=== Begin Enclosure ===
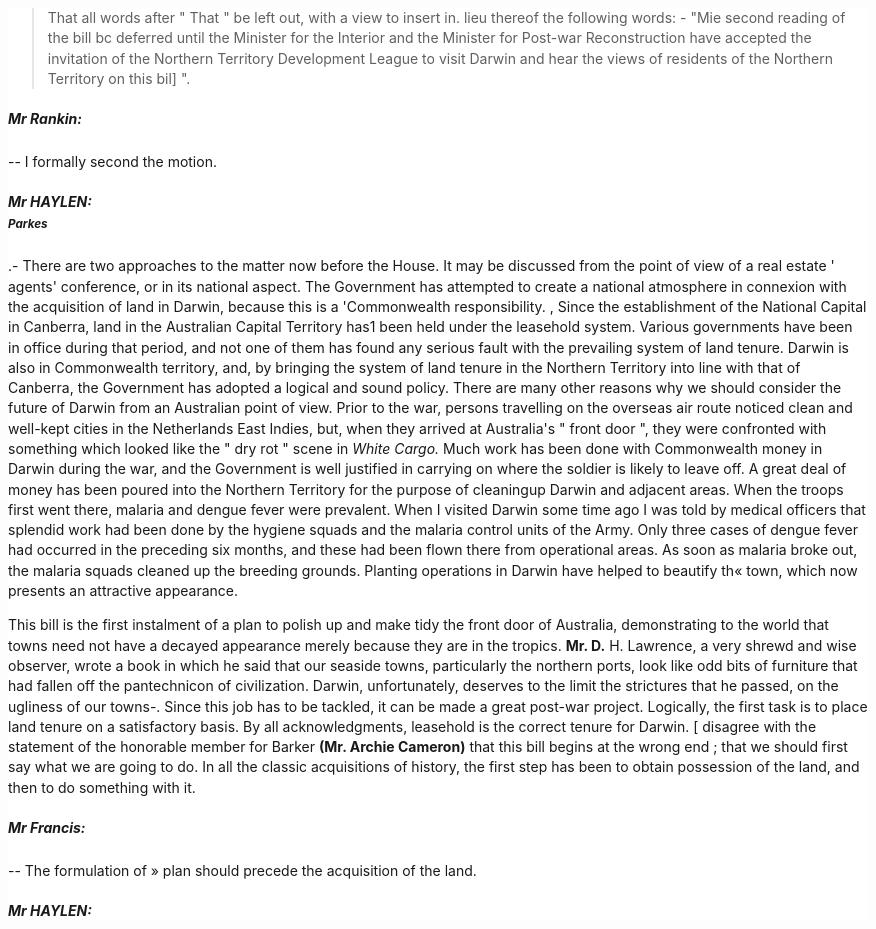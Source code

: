   >That all words after " That " be left out, with a view to insert in. lieu thereof the following words: - "Mie second reading of the bill bc deferred until the Minister for the Interior and the Minister for Post-war Reconstruction have accepted the invitation of the  Northern  Territory Development League to visit Darwin and hear the views of residents of the Northern Territory on this bil] ". 

##### Mr Rankin:

--  I formally second the motion. 

##### Mr HAYLEN:<br><small class="text-muted">Parkes</small>

.- There are two approaches to the matter now before the House. It may be discussed from the point of view of a real estate ' agents' conference, or in its national aspect. The Government has attempted to create a national atmosphere in connexion with the acquisition of land in Darwin, because this is a 'Commonwealth responsibility. , Since the establishment of the National Capital in Canberra, land in the Australian Capital Territory has1 been held under the leasehold system. Various governments have been in office during that period, and not one of them has found any serious fault with the prevailing system of land tenure. Darwin is also in Commonwealth territory, and, by bringing the system of land tenure in the Northern Territory into line with that of Canberra, the Government has adopted a logical and sound policy. There are many other reasons why we should consider the future of Darwin from an Australian point of view. Prior to the war, persons travelling on the overseas air route noticed clean and well-kept cities in the Netherlands East Indies, but, when they arrived at Australia's " front door ", they were confronted with something which looked like the " dry rot " scene in  *White Cargo.*  Much work has been done with Commonwealth money in Darwin during the war, and the Government is well justified in carrying on where the soldier is likely to leave off. A great deal of money has been poured into the Northern Territory for the purpose of cleaningup Darwin and adjacent areas. When the troops first went there, malaria and dengue fever were prevalent. When I visited Darwin some time ago I was told by medical officers that splendid work had been done by the hygiene squads and the malaria control units of the Army. Only three cases of dengue fever had occurred in the preceding six months, and these had been flown there from operational areas. As soon as malaria broke out, the malaria squads cleaned up the breeding grounds. Planting operations in Darwin have helped to beautify th« town, which now presents an attractive appearance. 

This bill is the first instalment of  a  plan to polish up and make tidy the front door of Australia, demonstrating to the world that towns need not have  a  decayed appearance merely because they are in the tropics.  **Mr. D.**  H. Lawrence, a very shrewd and wise observer, wrote  a  book in which he said that our seaside towns, particularly the northern ports, look like odd bits of furniture that had fallen off the pantechnicon of civilization. Darwin, unfortunately, deserves to the limit the strictures that he passed, on the ugliness of our towns-. Since this job has to be tackled, it can be made a great post-war project. Logically, the first task is to place land tenure on a satisfactory basis. By all acknowledgments, leasehold is the correct tenure for Darwin. [ disagree with the statement of the honorable member for Barker  **(Mr. Archie Cameron)**  that this bill begins at the wrong end ; that we should first say what we are going to do. In all the classic acquisitions of history, the first step has been to obtain possession of the land, and then to do something with it. 

##### Mr Francis:

--  The formulation of » plan should precede the acquisition of the land. 

##### Mr HAYLEN:
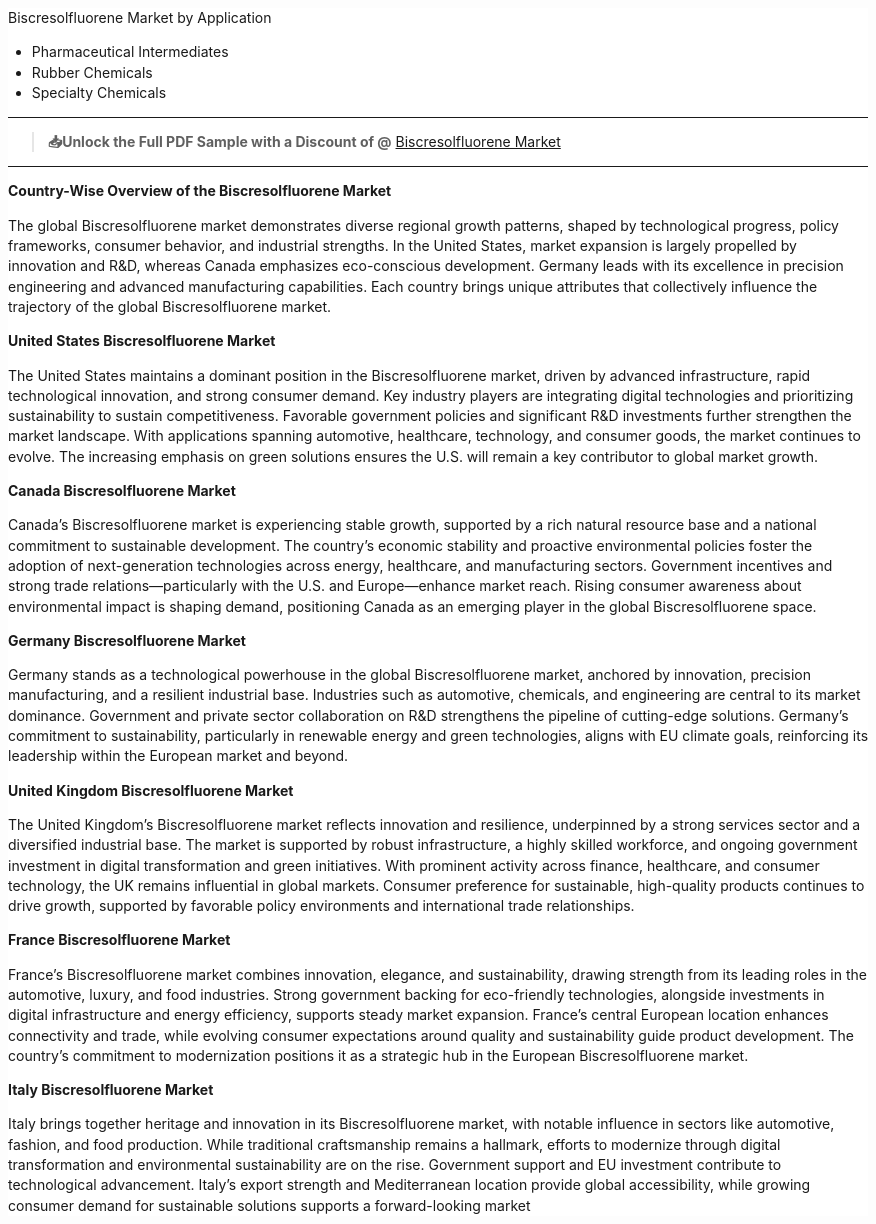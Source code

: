 Biscresolfluorene Market by Application</h3><ul><li>Pharmaceutical Intermediates</li><li>Rubber Chemicals</li><li>Specialty Chemicals</li></ul></p><hr /><blockquote><p><strong>📥Unlock the Full PDF Sample with a Discount of @</strong> <a href="https://www.marketresearchintellect.com/ask-for-discount/?rid=955174&amp;utm_source=Github-April&amp;utm_medium=019">Biscresolfluorene Market</a></p></blockquote><hr /><p class="" data-start="217" data-end="261"><strong data-start="217" data-end="261">Country-Wise Overview of the Biscresolfluorene Market</strong></p><p class="" data-start="263" data-end="774">The global Biscresolfluorene market demonstrates diverse regional growth patterns, shaped by technological progress, policy frameworks, consumer behavior, and industrial strengths. In the United States, market expansion is largely propelled by innovation and R&amp;D, whereas Canada emphasizes eco-conscious development. Germany leads with its excellence in precision engineering and advanced manufacturing capabilities. Each country brings unique attributes that collectively influence the trajectory of the global Biscresolfluorene market.</p><p class="" data-start="776" data-end="1421"><strong data-start="776" data-end="805">United States Biscresolfluorene Market</strong></p><p class="" data-start="776" data-end="1421">The United States maintains a dominant position in the Biscresolfluorene market, driven by advanced infrastructure, rapid technological innovation, and strong consumer demand. Key industry players are integrating digital technologies and prioritizing sustainability to sustain competitiveness. Favorable government policies and significant R&amp;D investments further strengthen the market landscape. With applications spanning automotive, healthcare, technology, and consumer goods, the market continues to evolve. The increasing emphasis on green solutions ensures the U.S. will remain a key contributor to global market growth.</p><p class="" data-start="1423" data-end="2019"><strong data-start="1423" data-end="1445">Canada Biscresolfluorene Market</strong></p><p class="" data-start="1423" data-end="2019">Canada&rsquo;s Biscresolfluorene market is experiencing stable growth, supported by a rich natural resource base and a national commitment to sustainable development. The country&rsquo;s economic stability and proactive environmental policies foster the adoption of next-generation technologies across energy, healthcare, and manufacturing sectors. Government incentives and strong trade relations&mdash;particularly with the U.S. and Europe&mdash;enhance market reach. Rising consumer awareness about environmental impact is shaping demand, positioning Canada as an emerging player in the global Biscresolfluorene space.</p><p class="" data-start="2021" data-end="2591"><strong data-start="2021" data-end="2044">Germany Biscresolfluorene Market</strong></p><p class="" data-start="2021" data-end="2591">Germany stands as a technological powerhouse in the global Biscresolfluorene market, anchored by innovation, precision manufacturing, and a resilient industrial base. Industries such as automotive, chemicals, and engineering are central to its market dominance. Government and private sector collaboration on R&amp;D strengthens the pipeline of cutting-edge solutions. Germany&rsquo;s commitment to sustainability, particularly in renewable energy and green technologies, aligns with EU climate goals, reinforcing its leadership within the European market and beyond.</p><p class="" data-start="2593" data-end="3221"><strong data-start="2593" data-end="2623">United Kingdom Biscresolfluorene Market</strong></p><p class="" data-start="2593" data-end="3221">The United Kingdom&rsquo;s Biscresolfluorene market reflects innovation and resilience, underpinned by a strong services sector and a diversified industrial base. The market is supported by robust infrastructure, a highly skilled workforce, and ongoing government investment in digital transformation and green initiatives. With prominent activity across finance, healthcare, and consumer technology, the UK remains influential in global markets. Consumer preference for sustainable, high-quality products continues to drive growth, supported by favorable policy environments and international trade relationships.</p><p class="" data-start="3223" data-end="3838"><strong data-start="3223" data-end="3245">France Biscresolfluorene Market</strong></p><p class="" data-start="3223" data-end="3838">France&rsquo;s Biscresolfluorene market combines innovation, elegance, and sustainability, drawing strength from its leading roles in the automotive, luxury, and food industries. Strong government backing for eco-friendly technologies, alongside investments in digital infrastructure and energy efficiency, supports steady market expansion. France&rsquo;s central European location enhances connectivity and trade, while evolving consumer expectations around quality and sustainability guide product development. The country&rsquo;s commitment to modernization positions it as a strategic hub in the European Biscresolfluorene market.</p><p class="" data-start="3840" data-end="4422"><strong data-start="3840" data-end="3861">Italy Biscresolfluorene Market</strong></p><p class="" data-start="3840" data-end="4422">Italy brings together heritage and innovation in its Biscresolfluorene market, with notable influence in sectors like automotive, fashion, and food production. While traditional craftsmanship remains a hallmark, efforts to modernize through digital transformation and environmental sustainability are on the rise. Government support and EU investment contribute to technological advancement. Italy&rsquo;s export strength and Mediterranean location provide global accessibility, while growing consumer demand for sustainable solutions supports a forward-looking market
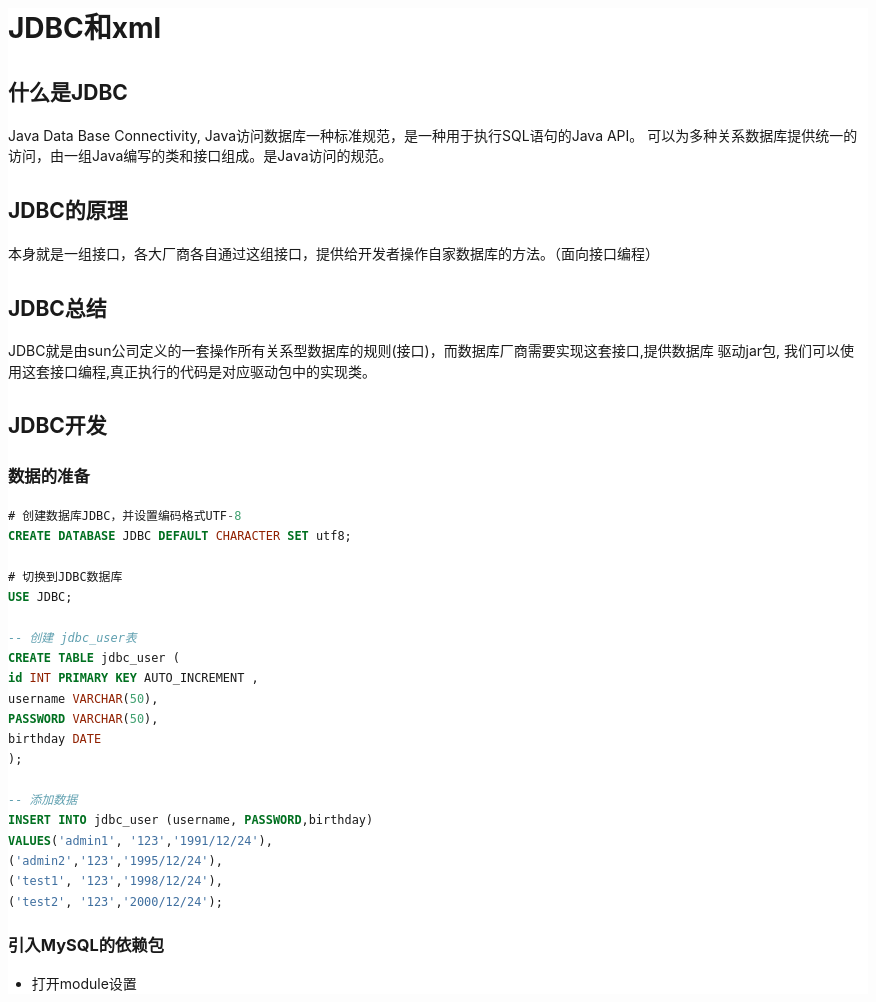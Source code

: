 # JDBC和xml

## 什么是JDBC

Java Data Base Connectivity, Java访问数据库一种标准规范，是一种用于执行SQL语句的Java API。
可以为多种关系数据库提供统一的访问，由一组Java编写的类和接口组成。是Java访问的规范。

## JDBC的原理

本身就是一组接口，各大厂商各自通过这组接口，提供给开发者操作自家数据库的方法。（面向接口编程）

## JDBC总结

JDBC就是由sun公司定义的一套操作所有关系型数据库的规则(接口)，而数据库厂商需要实现这套接口,提供数据库
驱动jar包, 我们可以使用这套接口编程,真正执行的代码是对应驱动包中的实现类。

## JDBC开发

### 数据的准备

```sql
# 创建数据库JDBC，并设置编码格式UTF-8
CREATE DATABASE JDBC DEFAULT CHARACTER SET utf8;

# 切换到JDBC数据库
USE JDBC;

-- 创建 jdbc_user表
CREATE TABLE jdbc_user (
id INT PRIMARY KEY AUTO_INCREMENT ,
username VARCHAR(50),
PASSWORD VARCHAR(50),
birthday DATE
);

-- 添加数据
INSERT INTO jdbc_user (username, PASSWORD,birthday)
VALUES('admin1', '123','1991/12/24'),
('admin2','123','1995/12/24'),
('test1', '123','1998/12/24'),
('test2', '123','2000/12/24');
```

### 引入MySQL的依赖包

- 打开module设置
=== End Enclosure ===
Counting only lines that contain the word "VARCHAR", how many are there in the records above? Give the number alone.

OUTPUT FOR THIS TASK: 2